GOAL OF THE EXERCISE: What you return should be the entries, unchanged, without their pictures.

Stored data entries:
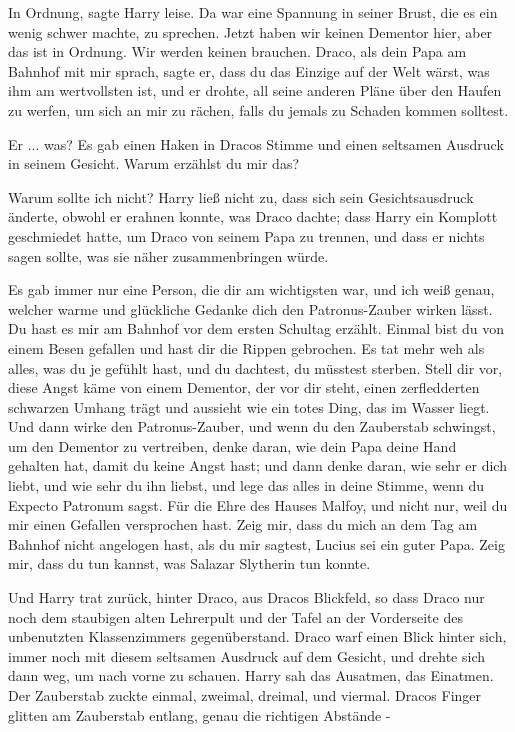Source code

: \glqq{}In Ordnung\grqq{}, sagte Harry leise. Da war eine Spannung in seiner
Brust, die es ein wenig schwer machte, zu sprechen. \glqq{}Jetzt haben wir keinen
Dementor hier, aber das ist in Ordnung. Wir werden keinen brauchen. Draco, als
dein Papa am Bahnhof mit mir sprach, sagte er, dass du das Einzige auf der Welt
wärst, was ihm am wertvollsten ist, und er drohte, all seine anderen Pläne über
den Haufen zu werfen, um sich an mir zu rächen, falls du jemals zu Schaden
kommen solltest.\grqq{}

\glqq{}Er ... was?\grqq{} Es gab einen Haken in Dracos Stimme und einen seltsamen
Ausdruck in seinem Gesicht. \glqq{}Warum erzählst du mir das?\grqq{}

\glqq{}Warum sollte ich nicht?\grqq{} Harry ließ nicht zu, dass sich sein
Gesichtsausdruck änderte, obwohl er erahnen konnte, was Draco dachte; dass Harry
ein Komplott geschmiedet hatte, um Draco von seinem Papa zu trennen, und dass
er nichts sagen sollte, was sie näher zusammenbringen würde.

\glqq{}Es gab immer nur eine Person, die dir am wichtigsten war, und ich weiß
genau, welcher warme und glückliche Gedanke dich den Patronus-Zauber wirken
lässt. Du hast es mir am Bahnhof vor dem ersten Schultag erzählt. Einmal bist du
von einem Besen gefallen und hast dir die Rippen gebrochen. Es tat mehr weh als
alles, was du je gefühlt hast, und du dachtest, du müsstest sterben. Stell dir
vor, diese Angst käme von einem Dementor, der vor dir steht, einen zerfledderten
schwarzen Umhang trägt und aussieht wie ein totes Ding, das im Wasser liegt. Und
dann wirke den Patronus-Zauber, und wenn du den Zauberstab schwingst, um den
Dementor zu vertreiben, denke daran, wie dein Papa deine Hand gehalten hat,
damit du keine Angst hast; und dann denke daran, wie sehr er dich liebt, und wie
sehr du ihn liebst, und lege das alles in deine Stimme, wenn du Expecto Patronum
sagst. Für die Ehre des Hauses Malfoy, und nicht nur, weil du mir einen Gefallen
versprochen hast. Zeig mir, dass du mich an dem Tag am Bahnhof nicht angelogen
hast, als du mir sagtest, Lucius sei ein guter Papa. Zeig mir, dass du tun
kannst, was Salazar Slytherin tun konnte.\grqq{}

Und Harry trat zurück, hinter Draco, aus Dracos Blickfeld, so dass Draco nur
noch dem staubigen alten Lehrerpult und der Tafel an der Vorderseite des
unbenutzten Klassenzimmers gegenüberstand. Draco warf einen Blick hinter sich,
immer noch mit diesem seltsamen Ausdruck auf dem Gesicht, und drehte sich dann
weg, um nach vorne zu schauen. Harry sah das Ausatmen, das Einatmen. Der
Zauberstab zuckte einmal, zweimal, dreimal, und viermal. Dracos Finger glitten
am Zauberstab entlang, genau die richtigen Abstände -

ANSWER TO THE PROBLEM:
Source code

: \glqq{}In Ordnung\grqq{}, sagte Harry leise. Da war eine Spannung in seiner
Brust, die es ein wenig schwer machte, zu sprechen. \glqq{}Jetzt haben wir keinen
Dementor hier, aber das ist in Ordnung. Wir werden keinen brauchen. Draco, als
dein Papa am Bahnhof mit mir sprach, sagte er, dass du das Einzige auf der Welt
wärst, was ihm am wertvollsten ist, und er drohte, all seine anderen Pläne über
den Haufen zu werfen, um sich an mir zu rächen, falls du jemals zu Schaden
kommen solltest.\grqq{}

\glqq{}Er ... was?\grqq{} Es gab einen Haken in Dracos Stimme und einen seltsamen
Ausdruck in seinem Gesicht. \glqq{}Warum erzählst du mir das?\grqq{}

\glqq{}Warum sollte ich nicht?\grqq{} Harry ließ nicht zu, dass sich sein
Gesichtsausdruck änderte, obwohl er erahnen konnte, was Draco dachte; dass Harry
ein Komplott geschmiedet hatte, um Draco von seinem Papa zu trennen, und dass
er nichts sagen sollte, was sie näher zusammenbringen würde.

\glqq{}Es gab immer nur eine Person, die dir am wichtigsten war, und ich weiß
genau, welcher warme und glückliche Gedanke dich den Patronus-Zauber wirken
lässt. Du hast es mir am Bahnhof vor dem ersten Schultag erzählt. Einmal bist du
von einem Besen gefallen und hast dir die Rippen gebrochen. Es tat mehr weh als
alles, was du je gefühlt hast, und du dachtest, du müsstest sterben. Stell dir
vor, diese Angst käme von einem Dementor, der vor dir steht, einen zerfledderten
schwarzen Umhang trägt und aussieht wie ein totes Ding, das im Wasser liegt. Und
dann wirke den Patronus-Zauber, und wenn du den Zauberstab schwingst, um den
Dementor zu vertreiben, denke daran, wie dein Papa deine Hand gehalten hat,
damit du keine Angst hast; und dann denke daran, wie sehr er dich liebt, und wie
sehr du ihn liebst, und lege das alles in deine Stimme, wenn du Expecto Patronum
sagst. Für die Ehre des Hauses Malfoy, und nicht nur, weil du mir einen Gefallen
versprochen hast. Zeig mir, dass du mich an dem Tag am Bahnhof nicht angelogen
hast, als du mir sagtest, Lucius sei ein guter Papa. Zeig mir, dass du tun
kannst, was Salazar Slytherin tun konnte.\grqq{}

Und Harry trat zurück, hinter Draco, aus Dracos Blickfeld, so dass Draco nur
noch dem staubigen alten Lehrerpult und der Tafel an der Vorderseite des
unbenutzten Klassenzimmers gegenüberstand. Draco warf einen Blick hinter sich,
immer noch mit diesem seltsamen Ausdruck auf dem Gesicht, und drehte sich dann
weg, um nach vorne zu schauen. Harry sah das Ausatmen, das Einatmen. Der
Zauberstab zuckte einmal, zweimal, dreimal, und viermal. Dracos Finger glitten
am Zauberstab entlang, genau die richtigen Abstände -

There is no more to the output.